━━━━━ Data for review

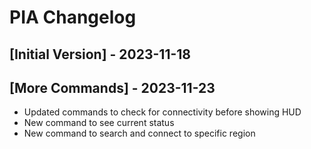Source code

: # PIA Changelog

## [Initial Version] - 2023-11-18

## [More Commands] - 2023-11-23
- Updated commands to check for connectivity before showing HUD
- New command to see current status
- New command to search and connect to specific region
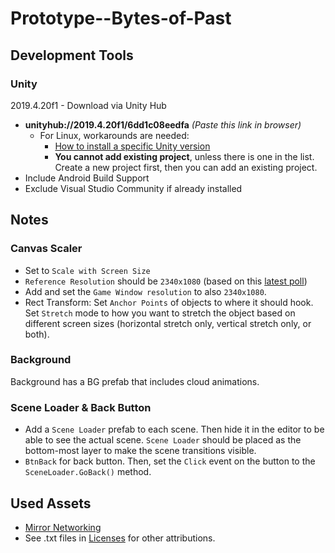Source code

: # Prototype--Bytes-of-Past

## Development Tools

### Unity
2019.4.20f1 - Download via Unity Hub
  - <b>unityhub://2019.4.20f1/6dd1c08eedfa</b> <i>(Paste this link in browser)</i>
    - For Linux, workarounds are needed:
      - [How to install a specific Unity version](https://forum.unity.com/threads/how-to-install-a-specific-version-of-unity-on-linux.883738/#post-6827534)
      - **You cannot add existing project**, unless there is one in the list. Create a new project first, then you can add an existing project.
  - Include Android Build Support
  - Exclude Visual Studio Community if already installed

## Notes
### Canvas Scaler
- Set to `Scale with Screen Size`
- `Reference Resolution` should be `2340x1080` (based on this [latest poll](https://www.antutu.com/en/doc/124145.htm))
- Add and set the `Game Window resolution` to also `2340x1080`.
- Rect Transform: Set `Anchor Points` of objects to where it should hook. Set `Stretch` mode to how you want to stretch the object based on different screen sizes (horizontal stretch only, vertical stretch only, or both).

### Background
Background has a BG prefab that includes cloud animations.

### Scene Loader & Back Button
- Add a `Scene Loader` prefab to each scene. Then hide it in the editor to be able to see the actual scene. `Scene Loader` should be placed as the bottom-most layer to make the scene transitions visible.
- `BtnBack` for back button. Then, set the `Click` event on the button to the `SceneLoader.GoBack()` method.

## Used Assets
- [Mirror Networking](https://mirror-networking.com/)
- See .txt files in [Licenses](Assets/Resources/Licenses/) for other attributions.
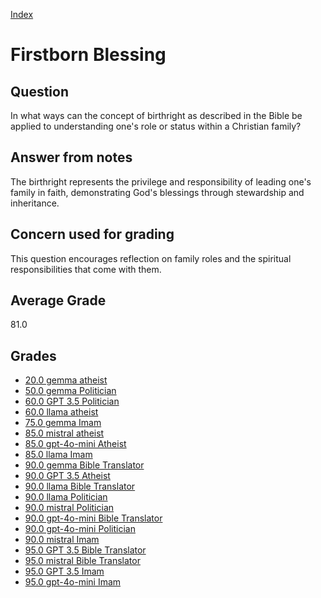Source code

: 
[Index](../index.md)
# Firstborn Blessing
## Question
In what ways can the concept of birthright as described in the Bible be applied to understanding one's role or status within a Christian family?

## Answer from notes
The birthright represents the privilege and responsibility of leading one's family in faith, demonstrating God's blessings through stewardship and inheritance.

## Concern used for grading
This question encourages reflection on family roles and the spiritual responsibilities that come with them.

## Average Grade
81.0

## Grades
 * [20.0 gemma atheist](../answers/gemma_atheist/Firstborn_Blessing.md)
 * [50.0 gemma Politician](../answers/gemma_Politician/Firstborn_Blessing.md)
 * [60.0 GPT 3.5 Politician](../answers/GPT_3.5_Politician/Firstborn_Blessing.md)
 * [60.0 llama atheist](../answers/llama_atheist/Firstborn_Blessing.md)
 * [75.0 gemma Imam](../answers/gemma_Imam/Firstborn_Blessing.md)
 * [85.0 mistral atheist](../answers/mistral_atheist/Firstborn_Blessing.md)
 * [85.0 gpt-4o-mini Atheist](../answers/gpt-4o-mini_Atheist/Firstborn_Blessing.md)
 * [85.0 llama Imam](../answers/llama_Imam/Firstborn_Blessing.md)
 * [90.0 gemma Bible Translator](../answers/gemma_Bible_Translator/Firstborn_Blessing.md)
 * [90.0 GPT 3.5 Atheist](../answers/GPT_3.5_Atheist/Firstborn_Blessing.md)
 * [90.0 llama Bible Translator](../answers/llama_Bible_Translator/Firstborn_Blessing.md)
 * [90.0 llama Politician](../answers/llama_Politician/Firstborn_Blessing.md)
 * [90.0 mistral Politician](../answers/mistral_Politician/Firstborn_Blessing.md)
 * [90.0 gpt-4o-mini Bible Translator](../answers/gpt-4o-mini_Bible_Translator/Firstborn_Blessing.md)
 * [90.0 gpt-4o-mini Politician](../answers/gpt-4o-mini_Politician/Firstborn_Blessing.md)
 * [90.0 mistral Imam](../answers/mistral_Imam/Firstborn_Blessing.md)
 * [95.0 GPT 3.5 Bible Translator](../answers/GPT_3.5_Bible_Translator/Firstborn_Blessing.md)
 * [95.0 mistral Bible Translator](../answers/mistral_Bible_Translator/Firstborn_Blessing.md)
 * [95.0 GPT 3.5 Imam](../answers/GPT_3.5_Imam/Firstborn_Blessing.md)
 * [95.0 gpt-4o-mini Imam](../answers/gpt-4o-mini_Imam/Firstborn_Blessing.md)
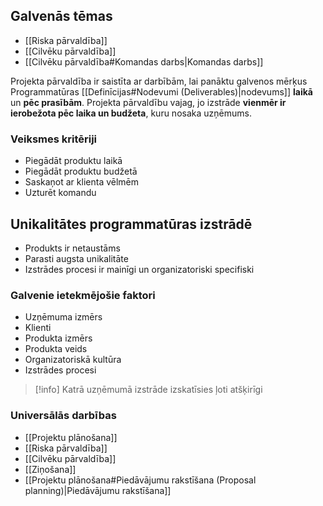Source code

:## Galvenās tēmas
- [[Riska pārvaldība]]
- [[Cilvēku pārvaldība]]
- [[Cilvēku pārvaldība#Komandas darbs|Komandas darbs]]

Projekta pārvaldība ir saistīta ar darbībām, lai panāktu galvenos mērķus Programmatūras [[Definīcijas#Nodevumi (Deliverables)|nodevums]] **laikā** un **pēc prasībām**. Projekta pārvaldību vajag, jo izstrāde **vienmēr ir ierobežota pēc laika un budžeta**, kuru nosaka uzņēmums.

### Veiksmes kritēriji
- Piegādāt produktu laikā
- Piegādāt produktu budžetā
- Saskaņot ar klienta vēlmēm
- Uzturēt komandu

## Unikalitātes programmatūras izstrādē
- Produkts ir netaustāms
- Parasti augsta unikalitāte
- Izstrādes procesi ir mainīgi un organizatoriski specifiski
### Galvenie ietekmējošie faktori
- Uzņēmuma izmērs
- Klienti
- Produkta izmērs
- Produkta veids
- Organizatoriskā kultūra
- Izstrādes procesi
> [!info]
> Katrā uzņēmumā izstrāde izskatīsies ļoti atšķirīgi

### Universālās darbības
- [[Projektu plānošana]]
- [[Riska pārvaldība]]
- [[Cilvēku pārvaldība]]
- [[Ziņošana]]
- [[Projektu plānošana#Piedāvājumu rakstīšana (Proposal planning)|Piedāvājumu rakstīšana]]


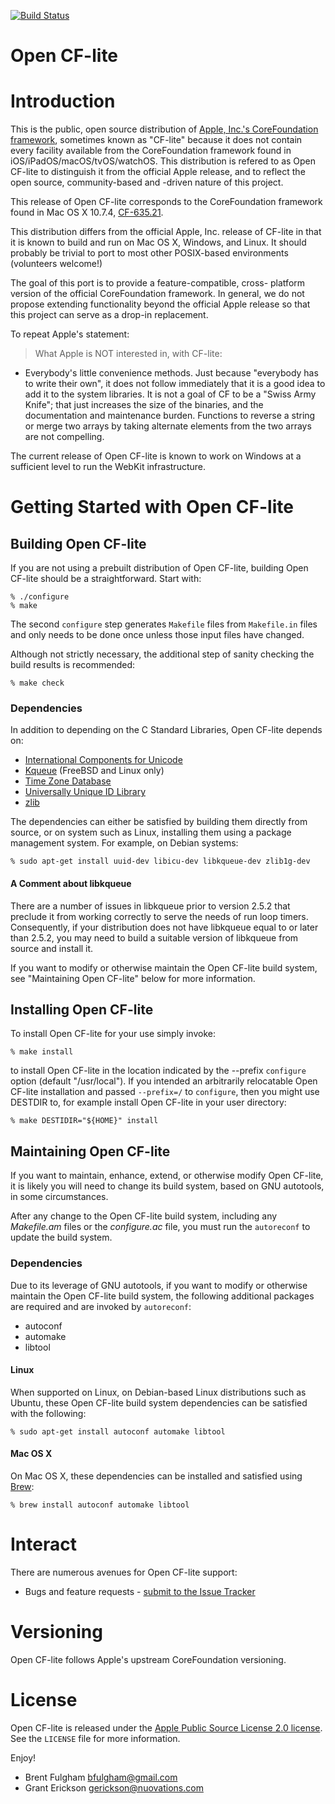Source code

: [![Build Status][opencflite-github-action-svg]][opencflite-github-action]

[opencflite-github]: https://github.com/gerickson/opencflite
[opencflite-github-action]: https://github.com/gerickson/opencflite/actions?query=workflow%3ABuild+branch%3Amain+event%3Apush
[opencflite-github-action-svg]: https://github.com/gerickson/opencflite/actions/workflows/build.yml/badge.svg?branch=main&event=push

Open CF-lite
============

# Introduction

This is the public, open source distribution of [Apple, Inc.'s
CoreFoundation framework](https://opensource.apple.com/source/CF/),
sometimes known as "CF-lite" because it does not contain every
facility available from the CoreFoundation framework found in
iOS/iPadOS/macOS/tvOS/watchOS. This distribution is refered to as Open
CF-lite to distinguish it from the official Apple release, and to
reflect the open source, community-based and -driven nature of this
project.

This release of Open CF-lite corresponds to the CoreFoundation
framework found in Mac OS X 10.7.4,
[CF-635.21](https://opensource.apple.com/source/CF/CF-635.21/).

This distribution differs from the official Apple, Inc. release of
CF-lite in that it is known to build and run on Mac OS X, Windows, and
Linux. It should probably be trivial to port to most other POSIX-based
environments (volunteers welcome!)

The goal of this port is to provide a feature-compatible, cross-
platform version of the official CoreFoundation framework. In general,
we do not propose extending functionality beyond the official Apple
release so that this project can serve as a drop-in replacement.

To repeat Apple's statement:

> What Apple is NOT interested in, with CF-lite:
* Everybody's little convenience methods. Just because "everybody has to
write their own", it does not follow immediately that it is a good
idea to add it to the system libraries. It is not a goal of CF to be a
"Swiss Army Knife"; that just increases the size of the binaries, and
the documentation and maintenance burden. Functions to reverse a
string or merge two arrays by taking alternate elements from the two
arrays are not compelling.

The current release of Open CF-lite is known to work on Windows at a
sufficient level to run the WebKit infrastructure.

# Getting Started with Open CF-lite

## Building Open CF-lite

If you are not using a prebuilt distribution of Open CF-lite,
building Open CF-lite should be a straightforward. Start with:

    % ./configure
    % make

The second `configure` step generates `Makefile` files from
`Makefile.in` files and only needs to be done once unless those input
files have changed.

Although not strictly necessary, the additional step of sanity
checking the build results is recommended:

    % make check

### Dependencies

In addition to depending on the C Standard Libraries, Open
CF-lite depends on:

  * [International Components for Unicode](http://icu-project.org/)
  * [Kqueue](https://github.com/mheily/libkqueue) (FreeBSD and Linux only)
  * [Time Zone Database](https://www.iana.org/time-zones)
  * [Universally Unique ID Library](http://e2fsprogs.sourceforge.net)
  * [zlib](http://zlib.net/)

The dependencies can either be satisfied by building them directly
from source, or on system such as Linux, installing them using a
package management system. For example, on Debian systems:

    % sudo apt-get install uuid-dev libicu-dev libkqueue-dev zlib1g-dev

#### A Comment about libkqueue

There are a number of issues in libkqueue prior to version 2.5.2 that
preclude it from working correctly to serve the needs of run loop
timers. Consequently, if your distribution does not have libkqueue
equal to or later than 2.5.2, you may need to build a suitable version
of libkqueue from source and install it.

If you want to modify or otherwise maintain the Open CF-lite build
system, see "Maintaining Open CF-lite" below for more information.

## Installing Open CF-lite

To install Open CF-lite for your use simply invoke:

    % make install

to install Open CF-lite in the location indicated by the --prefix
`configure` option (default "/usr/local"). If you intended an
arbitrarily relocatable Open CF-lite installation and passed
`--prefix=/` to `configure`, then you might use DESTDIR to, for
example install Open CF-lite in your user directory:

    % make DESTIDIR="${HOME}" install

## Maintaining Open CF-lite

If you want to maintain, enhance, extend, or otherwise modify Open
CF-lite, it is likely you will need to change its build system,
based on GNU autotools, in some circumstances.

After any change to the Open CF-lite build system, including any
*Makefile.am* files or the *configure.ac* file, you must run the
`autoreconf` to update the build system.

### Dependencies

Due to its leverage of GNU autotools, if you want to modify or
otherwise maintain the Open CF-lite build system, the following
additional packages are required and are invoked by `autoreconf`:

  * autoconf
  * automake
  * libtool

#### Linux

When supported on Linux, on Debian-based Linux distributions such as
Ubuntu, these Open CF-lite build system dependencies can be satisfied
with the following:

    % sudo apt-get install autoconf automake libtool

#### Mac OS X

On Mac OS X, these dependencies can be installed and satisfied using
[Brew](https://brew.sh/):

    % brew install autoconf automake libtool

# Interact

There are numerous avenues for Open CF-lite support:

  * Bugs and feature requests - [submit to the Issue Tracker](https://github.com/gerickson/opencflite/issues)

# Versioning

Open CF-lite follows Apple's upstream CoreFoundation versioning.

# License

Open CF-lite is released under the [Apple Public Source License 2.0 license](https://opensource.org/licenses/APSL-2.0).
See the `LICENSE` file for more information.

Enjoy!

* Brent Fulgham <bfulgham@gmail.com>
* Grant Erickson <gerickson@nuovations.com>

━━━━━━━━━━

Transcribe the records above exactly, beginning at the line that contains "it is a good" and ending with the line that contains "the documentation and", both included, and nothing else.

write their own", it does not follow immediately that it is a good
idea to add it to the system libraries. It is not a goal of CF to be a
"Swiss Army Knife"; that just increases the size of the binaries, and
the documentation and maintenance burden. Functions to reverse a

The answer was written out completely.